Syria Exports Trouble
How Bashar al-Assad is playing the world.
Michael Young
Commentary/Forbes
08 December 09
HT to RPS
Paris, July 14, 2008. On the podium of dignitaries at the bottom of the Champs Élysées one man savors the irony of the moment. He has been invited by President Nicolas Sarkozy to this celebration of Bastille Day, when France commemorates the opening shot in its revolution to end absolutism. Yet for the invitee, Syria's president Bashar al-Assad, this is a consecration, the first major sign that his regime's isolation is about to end, and that his brand of absolutist rule is getting stronger.

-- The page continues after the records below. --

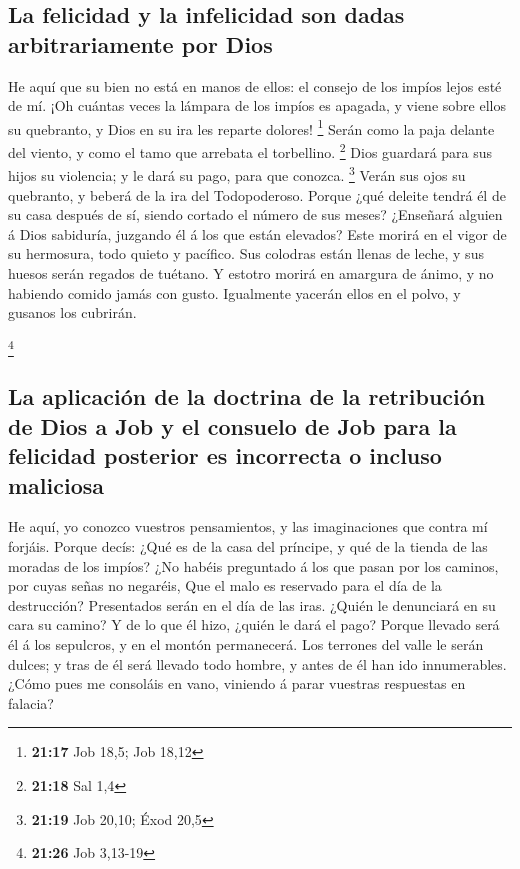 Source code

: \hypertarget{la-felicidad-y-la-infelicidad-son-dadas-arbitrariamente-por-dios}{%
\subsection{La felicidad y la infelicidad son dadas arbitrariamente por
Dios}\label{la-felicidad-y-la-infelicidad-son-dadas-arbitrariamente-por-dios}}

 He aquí que su bien no está en manos de ellos: el
consejo de los impíos lejos esté de mí.  ¡Oh cuántas
veces la lámpara de los impíos es apagada, y viene sobre ellos su
quebranto, y Dios en su ira les reparte dolores! \footnote{\textbf{21:17}
  Job 18,5; Job 18,12}  Serán como la paja delante del
viento, y como el tamo que arrebata el torbellino. \footnote{\textbf{21:18}
  Sal 1,4}  Dios guardará para sus hijos su violencia; y
le dará su pago, para que conozca. \footnote{\textbf{21:19} Job 20,10;
  Éxod 20,5}  Verán sus ojos su quebranto, y beberá de la
ira del Todopoderoso.  Porque ¿qué deleite tendrá él de
su casa después de sí, siendo cortado el número de sus meses?
 ¿Enseñará alguien á Dios sabiduría, juzgando él á los
que están elevados?  Este morirá en el vigor de su
hermosura, todo quieto y pacífico.  Sus colodras están
llenas de leche, y sus huesos serán regados de tuétano. 
Y estotro morirá en amargura de ánimo, y no habiendo comido jamás con
gusto.  Igualmente yacerán ellos en el polvo, y gusanos
los cubrirán.

\footnote{\textbf{21:26} Job 3,13-19}

\hypertarget{la-aplicaciuxf3n-de-la-doctrina-de-la-retribuciuxf3n-de-dios-a-job-y-el-consuelo-de-job-para-la-felicidad-posterior-es-incorrecta-o-incluso-maliciosa}{%
\subsection{La aplicación de la doctrina de la retribución de Dios a Job
y el consuelo de Job para la felicidad posterior es incorrecta o incluso
maliciosa}\label{la-aplicaciuxf3n-de-la-doctrina-de-la-retribuciuxf3n-de-dios-a-job-y-el-consuelo-de-job-para-la-felicidad-posterior-es-incorrecta-o-incluso-maliciosa}}

 He aquí, yo conozco vuestros pensamientos, y las
imaginaciones que contra mí forjáis.  Porque decís: ¿Qué
es de la casa del príncipe, y qué de la tienda de las moradas de los
impíos?  ¿No habéis preguntado á los que pasan por los
caminos, por cuyas señas no negaréis,  Que el malo es
reservado para el día de la destrucción? Presentados serán en el día de
las iras.  ¿Quién le denunciará en su cara su camino? Y
de lo que él hizo, ¿quién le dará el pago?  Porque
llevado será él á los sepulcros, y en el montón permanecerá.
 Los terrones del valle le serán dulces; y tras de él
será llevado todo hombre, y antes de él han ido innumerables.
 ¿Cómo pues me consoláis en vano, viniendo á parar
vuestras respuestas en falacia?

After the assassination of the former Lebanese prime minister, Rafiq al-Hariri, in February 2005, Syria, the only credible suspect in the crime, found itself accused and was forced to withdraw its army from Lebanon. Its subsequent rapprochement with Iran widened the rift between Damascus and two major Arab states, Saudi Arabia and Egypt. But within three years, Sarkozy, who hoped his efforts would earn France a greater role in the Levant, became the first major Western state to reverse that trend. Assad had surrendered nothing to warrant the embrace.
This has become a Syrian habit. Assad has been getting away with murder, literally. His regime allows foreign jihadists through Syrian territory to carry out attacks in Iraq. Syria has bolstered Hamas's intransigence over a settlement with Israel, and has encouraged the Palestinian Islamist movement to scuttle inter-Palestinian reconciliation. In Lebanon, Syrian meddling has been unrelenting since the pullout of its soldiers, while Assad has armed or allowed the rearming of the Iranian-backed militant group Hezbollah, violating U.N. Resolution 1701 that ended the Lebanon war of 2006.